The preparation method for the trace element liquid was as follows: 8.82 g ZnSO₄·7H₂O, 1.44 g MnCl·4H₂O, 0.71 g MoO₃, 1.57 g CuSO₄·5H₂O, 0.49 g Co(NO₃)₂ 6H₂O, and 1.0 mL H₂SO₄ were added sequentially to 1 L water to prepare the trace element liquid.

The preparation method for the EDTA solution was as follows: 50 g EDTANa₂ and 31 g KOH were added sequentially to 1.0 L water to prepare the EDTA solution.

The preparation method for the Fe solution was as follows: 4.98 g FeSO₄·7H₂O and 1 mL H₂SO₄ were added sequentially to 1.0 L water to prepare the Fe solution.

The illumination intensity was controlled at 100-125 μmol/m² using the light conversion film; the ambient temperature was 25° C.; 1-2% of carbon dioxide compressed air was controlled to be introduced.

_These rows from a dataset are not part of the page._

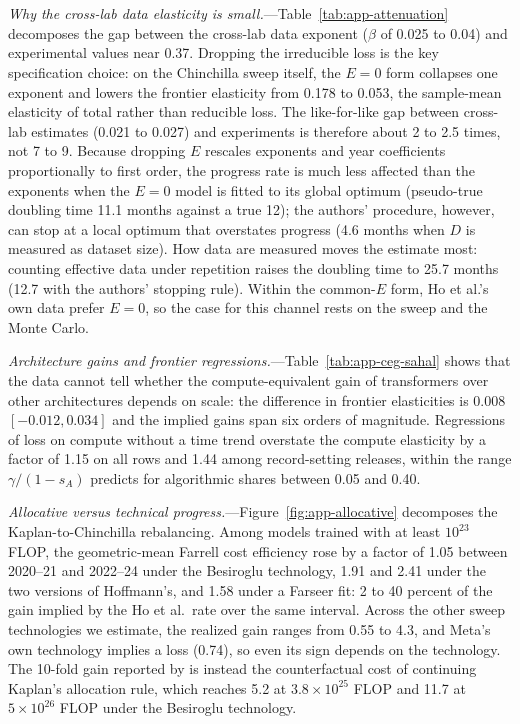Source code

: \emph{Why the cross-lab data elasticity is small.}---Table~\ref{tab:app-attenuation} decomposes the gap between the
cross-lab data exponent ($\hat\beta$ of 0.025 to 0.04) and experimental values near 0.37. Dropping the irreducible
loss is the key specification choice: on the Chinchilla sweep itself, the $E=0$ form collapses one exponent and lowers
the frontier elasticity from 0.178 to 0.053, the sample-mean elasticity of total rather than reducible loss. The
like-for-like gap between cross-lab estimates (0.021 to 0.027) and experiments is therefore about 2 to 2.5 times, not 7
to 9. Because dropping $E$ rescales exponents and year coefficients proportionally to first order, the progress rate
is much less affected than the exponents when the $E=0$ model is fitted to its global optimum (pseudo-true doubling
time 11.1 months against a true 12); the authors' procedure, however, can stop at a local optimum that overstates
progress (4.6 months when $D$ is measured as dataset size). How data are measured moves the estimate most: counting
effective data under repetition raises the doubling time to 25.7 months (12.7 with the authors' stopping rule). Within
the common-$E$ form, Ho et al.'s own data prefer $E=0$, so the case for this channel rests on the sweep and the Monte
Carlo.

\emph{Architecture gains and frontier regressions.}---Table~\ref{tab:app-ceg-sahal} shows that the data cannot tell
whether the compute-equivalent gain of transformers over other architectures depends on scale: the difference in
frontier elasticities is 0.008 $[-0.012,0.034]$ and the implied gains span six orders of magnitude. Regressions of loss
on compute without a time trend overstate the compute elasticity by a factor of 1.15 on all rows and 1.44 among
record-setting releases, within the range $\gamma/(1-s_A)$ predicts for algorithmic shares between 0.05 and 0.40.

\emph{Allocative versus technical progress.}---Figure~\ref{fig:app-allocative} decomposes the Kaplan-to-Chinchilla
rebalancing. Among models trained with at least $10^{23}$ FLOP, the geometric-mean Farrell cost efficiency rose by a
factor of 1.05 between 2020--21 and 2022--24 under the Besiroglu technology, 1.91 and 2.41 under the two versions of
Hoffmann's, and 1.58 under a Farseer fit: 2 to 40 percent of the gain implied by the Ho et al.\ rate over the same
interval. Across the other sweep technologies we estimate, the realized gain ranges from 0.55 to 4.3, and
Meta's own technology implies a loss (0.74), so even its sign depends on the technology. The 10-fold gain reported by
\citet{gundlach2025origin} is instead the counterfactual cost of continuing Kaplan's allocation rule, which reaches 5.2
at $3.8\times10^{25}$ FLOP and 11.7 at $5\times10^{26}$ FLOP under the Besiroglu technology.

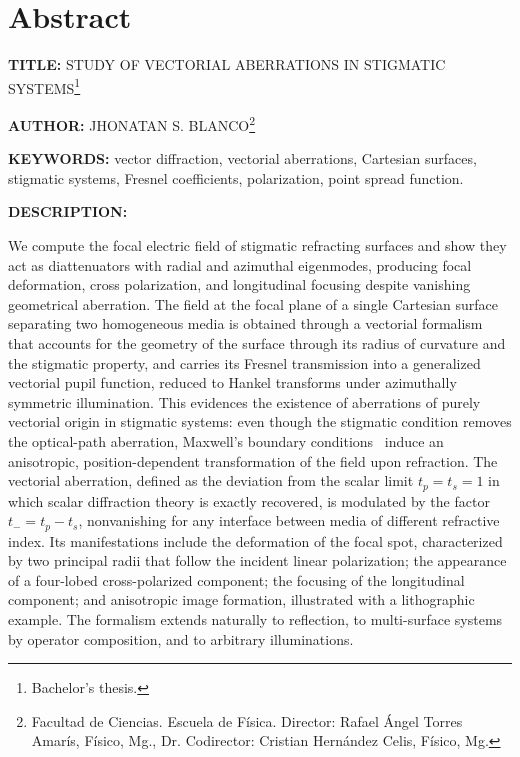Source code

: \clearpage
\chapter*{Abstract}

\noindent\textbf{TITLE:} STUDY OF VECTORIAL ABERRATIONS IN STIGMATIC
SYSTEMS\footnote{Bachelor's thesis.}

\vspace{0.5em}
\noindent\textbf{AUTHOR:} JHONATAN S. BLANCO\footnote{Facultad de Ciencias.
Escuela de Física. Director: Rafael Ángel Torres Amarís, Físico, Mg., Dr.
Codirector: Cristian Hernández Celis, Físico, Mg.}

\vspace{0.5em}
\noindent\textbf{KEYWORDS:} vector diffraction, vectorial aberrations,
Cartesian surfaces, stigmatic systems, Fresnel coefficients, polarization,
point spread function.

\vspace{0.5em}
\noindent\textbf{DESCRIPTION:}

We compute the focal electric field of stigmatic refracting surfaces and show
they act as diattenuators with radial and azimuthal eigenmodes, producing
focal deformation, cross polarization, and longitudinal focusing despite
vanishing geometrical aberration. The field at the focal plane of a single
Cartesian surface separating two homogeneous media is obtained through a
vectorial formalism that accounts for the geometry of the surface through its
radius of curvature and the stigmatic property, and carries its Fresnel
transmission into a generalized vectorial pupil function, reduced to Hankel
transforms under azimuthally symmetric illumination. This evidences
the existence of aberrations of purely vectorial origin in stigmatic systems:
even though the stigmatic condition removes the optical-path aberration,
Maxwell's boundary conditions~\cite{jackson1999} induce an anisotropic, position-dependent
transformation of the field upon refraction. The vectorial aberration,
defined as the deviation from the scalar limit $t_p=t_s=1$ in which scalar
diffraction theory is exactly recovered, is modulated by the factor
$t_-=t_p-t_s$, nonvanishing for any interface between media of different
refractive index. Its manifestations include the deformation of the focal
spot, characterized by two principal radii that follow the incident linear
polarization; the appearance of a four-lobed cross-polarized component; the
focusing of the longitudinal component; and anisotropic image formation,
illustrated with a lithographic example. The formalism extends naturally to
reflection, to multi-surface systems by operator composition, and to
arbitrary illuminations.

Stage of Induction of Generation of Astaxanthin

The nonmotile vegetative cells with aged cell walls were inoculated into a third culture medium at an inoculation amount of 0.5 g/L on a dry weight basis for outdoor culture for 10-12 days.

The third culture medium was prepared using pure water with a conductivity of 10 S/m or less prepared by a water purifier as a solvent, comprising the following components in the following concentrations: 0.5 g/L NaNO₃, 0.75 g/L MgSO₄·7H₂O, 1.5 g/L NaCl, 0.75 g/L K₂HPO₄, 1.75 g/L KH₂PO₄, 0.25 g/L CaCl₂·2H₂O, 0.114 g/L H₃BO₃, 1 mL/L trace element liquid, 1.0 mL/L EDTA solution, and 1.0 mL/L Fe solution.

The illumination intensity was controlled at 100-125 μmol/m² using the light conversion film; the ambient temperature was 25° C.; 1-2% of carbon dioxide compressed air was controlled to be introduced.

The astaxanthin content in Haematococcus pluvialis measured was 6% or more, and the culture was finished.

The above descriptions are only preferred embodiments of the present invention. It should be noted that those of ordinary skill in the art can also make several improvements and modifications without departing from the principle of the present invention, and such improvements and modifications shall fall within the protection scope of the present invention.